The Oasis was immersed in myth, with an origin I could almost believe as I watched the wind move the sands from one hill to the next. I first heard the story of how Huacachina came to be at a party, where it was told to a spellbound room by a small woman with a weathered face. "There was once a beautiful woman"—she began in Spanish, and all conversation stilled, every face turning to hers—"admiring herself in a mirror when she saw a wicked man with a rifle creeping up behind her..." The woman's arms held an imaginary gun, and her dark eyes scowled. The room tensed.
"The young woman saw the man, and cried out. She fled, and as she ran, her garments fell away"—the storyteller's hands fluttered to the left and right, as if tossing scarves into the air—"and where her clothing fell, the ground changed to rippling dunes." Her palms dipped and rose, caressing the hills. Her voice softened, "Tears flowed down her face, and a pool formed in the center of the sands, with life springing up all around it. The hunter was close behind, so the woman dove into the pool and became a mermaid, where she was safe. She lives there still, and lures men to the waters with her beauty, where they drown in her waters."
The storyteller's hands folded as her story finished, and the room exhaled together. Grown men nodded solemnly, and began to relate tales of those they'd known who had seen the siren and lived to tell the tale. The mermaid's statue was front and center at Huacachina, with a sea of shimmering dunes rising on all sides. A merciful grove of palm trees shaded her green waters, and her likeness was the center for selfies and group pictures.
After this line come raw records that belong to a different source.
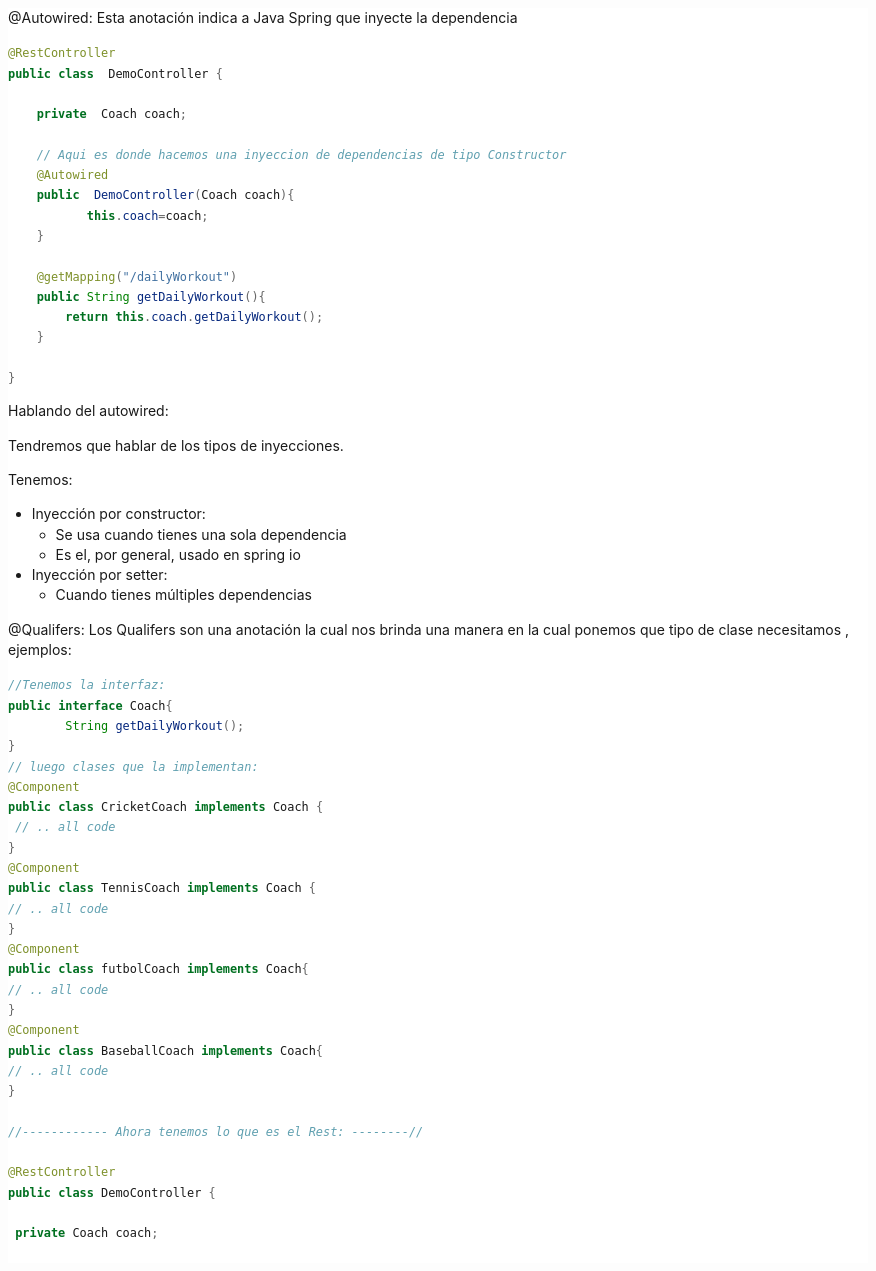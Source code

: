 @Autowired: Esta anotación indica a Java Spring que inyecte la dependencia

```java
@RestController
public class  DemoController {

	private  Coach coach;
	
	// Aqui es donde hacemos una inyeccion de dependencias de tipo Constructor
	@Autowired 
	public  DemoController(Coach coach){
		   this.coach=coach;
	}	
	
	@getMapping("/dailyWorkout")
	public String getDailyWorkout(){
		return this.coach.getDailyWorkout();
	}

}
```

Hablando del autowired: 

Tendremos que hablar de los tipos de inyecciones.  

Tenemos: 

- Inyección por constructor:
    - Se usa cuando tienes una sola dependencia
    - Es el, por general, usado en spring io
- Inyección por setter:
    - Cuando tienes múltiples dependencias

@Qualifers: Los Qualifers son una anotación la cual nos brinda una manera en la cual ponemos que tipo de clase necesitamos , ejemplos: 

```java
//Tenemos la interfaz: 
public interface Coach{
		String getDailyWorkout();
}
// luego clases que la implementan:
@Component
public class CricketCoach implements Coach {
 // .. all code
}
@Component
public class TennisCoach implements Coach {
// .. all code
}
@Component
public class futbolCoach implements Coach{
// .. all code
}
@Component
public class BaseballCoach implements Coach{
// .. all code
}

//------------ Ahora tenemos lo que es el Rest: --------//

@RestController
public class DemoController {

 private Coach coach;
 
```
Children clung to each other at the edge of the Oasis waters—close, but not too close—hoping to glimpse the vindictive mermaid in the pool.
It was my third night at the Oasis, and tonight I was staying at the Desert Nights EcoCamp—a hostel dug into the sharp hillside. It burrowed tenaciously into the steep grade, with rows and levels ascending, each level with a line of airy canvas tents shaded by bamboo structures, and here and there, lay little nooks where travelers could pitch their own tents if they chose.
The large pool served as the hub of the hostel, with stunning views of the dunes from the water, and a bar built down into the west side of the pool that put the bartenders eye-level with the swimmers. In the mornings, an impressive breakfast buffet was served here by the Tikki tables. I took my coffee early, before the town was awake (because few people were ever awake before 8 am in South America), and listened to the breeze that patiently shifted the sands, taking in the ethereal strangeness of the world around me.
Staying at the Oasis was entering a unique community, with its own culture and established rhythms that the guests were invited into—slow mornings, late lunches, afternoon siestas in hammocks or under the shade of the palm trees, swimming or paddle-boating through the heat of the day, happy hours and ice cream, good food, vineyard tours, sandboarding when the day cooled, dune buggy rides through the desert at sunset, and parties and dancing late into the night. At golden hour, the townspeople and tourists emptied from the Oasis and climbed the sharp ridges of hills together, to take in the sunsets and linger in the twilight until the last of the colors faded—nowhere to be, except here, which was ever the best place to be.
My final night, I meandered the streets alone, following the music and laughter until long after the Oasis had turned in. I walked back to camp slowly, past the towering palm trees, and the waters, and the statue of the tearful mermaid. Stars were glowing above the EcoCamp, framed by the sharp silhouette of the dunes. I let myself in through the gate and saw new friends swinging lightly on hammocks, margaritas in hand, in the midst of conversation and connections we'd remember long after we'd gone our separate ways.
And for a few hours longer, it was only this, only us in this mythical place, with our faces tipped to the stars, our laughter and stories drifting on night breezes, to be carried into the mysterious quiet of the desert.